Preparing Your Data: The Work That Determines Analysis Quality

Cluster Post 1 | Module 4: Data Analysis and Presenting Results

Table of Contents

From Concept to Submission Series | 2026

Preparing Your Data: The Work That Determines Analysis Quality

The module overview mentions data preparation briefly before moving to analysis techniques. This post goes deeper: how to build a codebook that prevents analysis errors six months later, the specific cleaning checks that every quantitative dataset needs before a single statistical test is run, how to handle missing data without introducing bias, and how to organise qualitative data so that analysis is systematic rather than impressionistic.

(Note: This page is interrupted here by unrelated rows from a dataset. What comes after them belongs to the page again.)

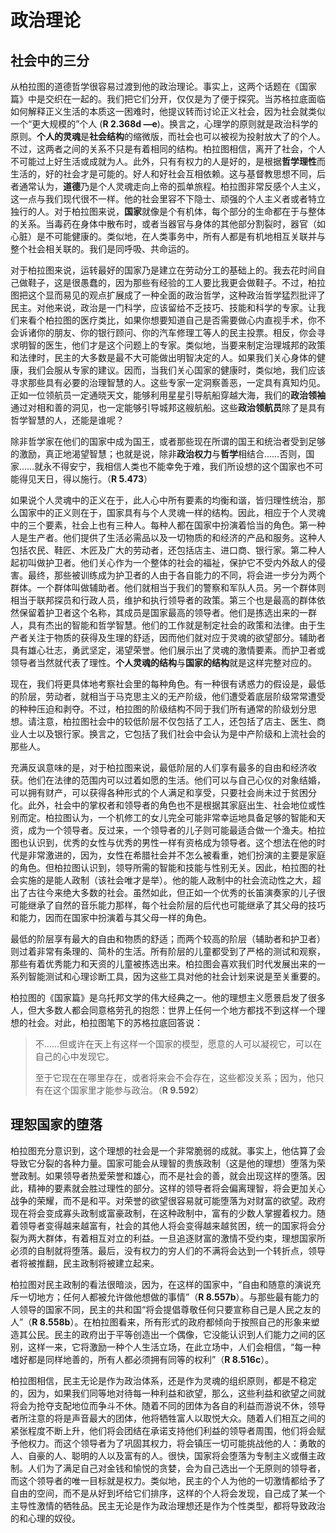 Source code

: # 政治理论

## 社会中的三分

从柏拉图的道德哲学很容易过渡到他的政治理论。事实上，这两个话题在《国家篇》中是交织在一起的。我们把它们分开，仅仅是为了便于探究。当苏格拉底面临如何解释正义生活的本质这一困难时，他提议转而讨论正义社会，因为社会就类似一个“更大规模的”个人 (**R 2.368d —e**)。换言之，心理学的原则就是政治科学的原则。**个人的灵魂**是**社会结构**的缩微版，而社会也可以被视为投射放大了的个人。不过，这两者之间的关系不只是有着相同的结构。柏拉图相信，离开了社会，个人不可能过上好生活或成就为人。此外，只有有权力的人是好的，是根据**哲学理性**而生活的，好的社会才是可能的。好人和好社会互相依赖。这与基督教思想不同，后者通常认为，**道德**乃是个人灵魂走向上帝的孤单旅程。柏拉图非常反感个人主义，这一点与我们现代很不一样。他的社会里容不下隐士、顽强的个人主义者或者特立独行的人。对于柏拉图来说，**国家**就像是个有机体，每个部分的生命都在于与整体的关系。当毒药在身体中散布时，或者当器官与身体的其他部分割裂时，器官（如心脏）是不可能健康的。类似地，在人类事务中，所有人都是有机地相互关联并与整个社会相关联的。我们是同呼吸、共命运的。

对于柏拉图来说，运转最好的国家乃是建立在劳动分工的基础上的。我去花时间自己做鞋子，这是很愚蠢的，因为那些有经验的工人要比我更会做鞋子。不过，柏拉图把这个显而易见的观点扩展成了一种全面的政治哲学，这种政治哲学猛烈批评了民主。对他来说，政治是一门科学，应该留给不乏技巧、技能和科学的专家。让我们来看个柏拉图的医疗类比，如果你想要知道自己是否需要做心内直视手术，你不会诉诸你的朋友、你的银行顾问、你的汽车修理工等人的民主投票。相反，你会寻求明智的医生，他们才是这个问题上的专家。类似地，当要来制定治理城邦的政策和法律时，民主的大多数是最不大可能做出明智决定的人。如果我们关心身体的健康，我们会服从专家的建议。因而，当我们关心国家的健康时，类似地，我们应该寻求那些具有必要的治理智慧的人。这些专家一定洞察善恶，一定具有真知灼见。正如一位领航员一定通晓天文，能够利用星星引导航船穿越大海，我们的**政治领袖**通过对相和善的洞见，也一定能够引导城邦这艘航船。这些**政治领航员**除了是具有哲学智慧的人，还能是谁呢？

除非哲学家在他们的国家中成为国王，或者那些现在所谓的国王和统治者受到足够的激励，真正地渴望智慧；也就是说，除非**政治权力**与**哲学**相结合……否则，国家……就永不得安宁，我相信人类也不能幸免于难，我们所设想的这个国家也不可能得见天日，得以施行。（**R 5.473**）

如果说个人灵魂中的正义在于，此人心中所有要素的均衡和谐，皆归理性统治，那么国家中的正义则在于，国家具有与个人灵魂一样的结构。因此，相应于个人灵魂中的三个要素，社会上也有三种人。每种人都在国家中扮演着恰当的角色。第一种人是生产者。他们提供了生活必需品以及一切物质的和经济的产品和服务。这种人包括农民、鞋匠、木匠及广大的劳动者，还包括店主、进口商、银行家。第二种人起初叫做护卫者。他们关心作为一个整体的社会的福祉，保护它不受内外敌人的侵害。最终，那些被训练成为护卫者的人由于各自能力的不同，将会进一步分为两个群体。一个群体叫做辅助者。他们就相当于我们的警察和军队人员。另一个群体则相当于联邦探员和行政人员，维护和执行领导者的政策。第三个也是最高的群体依然保留着护卫者这个名称，其成员是国家最高的领导者。他们是拣选出来的一群人，具有杰出的智能和哲学智慧。他们的工作就是制定社会的政策和法律。由于生产者关注于物质的获得及生理的舒适，因而他们就对应于灵魂的欲望部分。辅助者具有雄心壮志，勇武坚定，渴望荣誉。他们展示出了灵魂的激情要素。而护卫者或领导者当然就代表了理性。**个人灵魂的结构**与**国家的结构**就是这样完整对应的。

现在，我们将更具体地考察社会里的每种角色。有一种很有诱惑力的假设是，最低的阶层，劳动者，就相当于马克思主义的无产阶级，他们遭受着底层阶级常常遭受的种种压迫和剥夺。不过，柏拉图的阶级结构不同于我们所有通常的阶级划分思想。请注意，柏拉图社会中的较低阶层不仅包括了工人，还包括了店主、医生、商业人士以及银行家。换言之，它包括了我们社会中会认为是中产阶级和上流社会的那些人。

充满反讽意味的是，对于柏拉图来说，最低阶层的人们享有最多的自由和经济收获。他们在法律的范围内可以过着如愿的生活。他们可以与自己心仪的对象结婚，可以拥有财产，可以获得各种形式的个人满足和享受，只要社会尚未过于贫困分化。此外，社会中的掌权者和领导者的角色也不是根据其家庭出生、社会地位或性别而定。柏拉图认为，一个机修工的女儿完全可能非常幸运地具备足够的智能和天资，成为一个领导者。反过来，一个领导者的儿子则可能最适合做一个渔夫。柏拉图也认识到，优秀的女性与优秀的男性一样有资格成为领导者。这个想法在他的时代是非常激进的，因为，女性在希腊社会并不怎么被看重，她们扮演的主要是家庭的角色。但柏拉图认识到，领导所需的智能和技能与性别无关。因此，柏拉图的社会实施的是能人政制（该社会唯才是举）。他的能人政制中的社会流动性之大，超出了古往今来绝大多数的社会。虽然如此，但正如一个优秀的长笛演奏家的儿子很可能继承了自然的音乐能力那样，每个社会阶层的后代也可能继承了其父母的技巧和能力，因而在国家中扮演着与其父母一样的角色。

最低的阶层享有最大的自由和物质的舒适；而两个较高的阶层（辅助者和护卫者）则过着非常有条理的、简朴的生活。所有阶层的儿童都受到了严格的测试和观察，那些有着优秀能力和天资的儿童被拣选出来。柏拉图会喜欢我们时代发展出来的一系列智能测试和心理诊断工具，因为这些工具对他的社会计划来说是至关重要的。

柏拉图的《国家篇》是乌托邦文学的伟大经典之一。他的理想主义愿景启发了很多人，但大多数人都会同意格劳孔的抱怨：世界上任何一个地方都找不到这样一个理想的社会。对此，柏拉图笔下的苏格拉底回答说：

> 不……但或许在天上有这样一个国家的模型，愿意的人可以凝视它，可以在自己的心中发现它。
>
> 至于它现在在哪里存在，或者将来会不会存在，这些都没关系；因为，他只有在这个国家里才能参与政治。（**R 9.592**）

## 理恕国家的堕落

柏拉图充分意识到，这个理想的社会是一个非常脆弱的成就。事实上，他估算了会导致它分裂的各种力量。国家可能会从理智的贵族政制（这是他的理想）堕落为荣誉政制。如果领导者热爱荣誉和雄心，而不是社会的善，就会出现这样的堕落。因此，精神的要素就会胜过理性的部分。这样的领导者将会偏离理智，将会更加关心战争的荣耀，而不是和平。对荣誉的欲望很容易就可能堕落为对财富的欲望。政府现在将会变成寡头政制或富豪政制，在这种政制中，富有的少数人掌握着权力。随着领导者变得越来越富有，社会的其他人将会变得越来越贫困，统一的国家将会分裂为两大群体，有着相互对立的利益。一旦追逐财富的激情不受约束，理想国家所必须的自制就将堕落。最后，没有权力的穷人们的不满将会达到一个转折点，领导者将被推翻，民主政制将被建立起来。

柏拉图对民主政制的看法很暗淡，因为，在这样的国家中，“自由和随意的演说充斥一切地方；任何人都被允许做他想做的事情”（**R 8.557b**）。与那些最有能力的人领导的国家不同，民主的共和国“将会提倡尊敬任何只要宣称自己是人民之友的人”（**R 8.558b**）。在柏拉图看来，所有形式的政府都倾向于按照自己的形象来塑造其公民。民主的政府出于平等创造出一个偶像，它没能认识到人们能力之间的区别，这样一来，它将激励一种个人生活立场，在此立场中，人们会相信，“每一种嗜好都是同样地善的，所有人都必须拥有同等的权利”（**R 8.516c**）。

柏拉图相信，民主无论是作为政治体系，还是作为灵魂的组织原则，都是不稳定的，因为，如果我们同等地对待每一种利益和欲望，那么，这些利益和欲望之间就将会为抢夺支配地位而争斗不休。随着不同的团体为各自的利益而游说不休，领导者所注意的将是声音最大的团体，他将牺牲富人以取悦大众。随着人们相互之间的紧张程度不断上升，他们将会团结在承诺支持他们利益的领导者周围，他们将会赋予他权力。而这个领导者为了巩固其权力，将会镇压一切可能挑战他的人：勇敢的人、自豪的人、聪明的人以及富有的人。很快，国家将会堕落为专制主义或僭主政制。人们为了满足自己对金钱和愉悦的贪婪，会为自己选出一个无原则的领导者，而这个领导者的唯一目标就是权力。类似地，民主的个人为他的一切激情都给予了自由的空间，而不是从好到坏给它们排序，这样的个人将会发现，自己成了某一个主导性激情的牺牲品。民主无论是作为政治理想还是作为个性类型，都将导致政治的和心理的奴役。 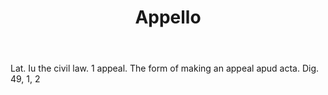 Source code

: ---
title: Appello
letter: A
permalink: "/definitions/appello.html"
body: Lat. Iu the civil law. 1 appeal. The form of making an appeal apud acta. Dig.
  49, 1, 2
published_at: '2018-07-07'
layout: post
---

Why Data Preparation Is Not a Preliminary Step

Most research methods courses present data preparation as the unglamorous preamble to the real work of analysis. Run your cleaning checks, set up your files, then do the analysis. This framing underestimates how consequential preparation decisions are.

Every analysis you run is only as trustworthy as the data it runs on. A regression model built on data with uncorrected entry errors will produce precise-looking but inaccurate estimates. A thematic analysis conducted on poorly organised transcripts will miss patterns that are present in the data. The most sophisticated statistical technique cannot compensate for corrupted input data. Getting preparation right is not a preliminary — it is a precondition.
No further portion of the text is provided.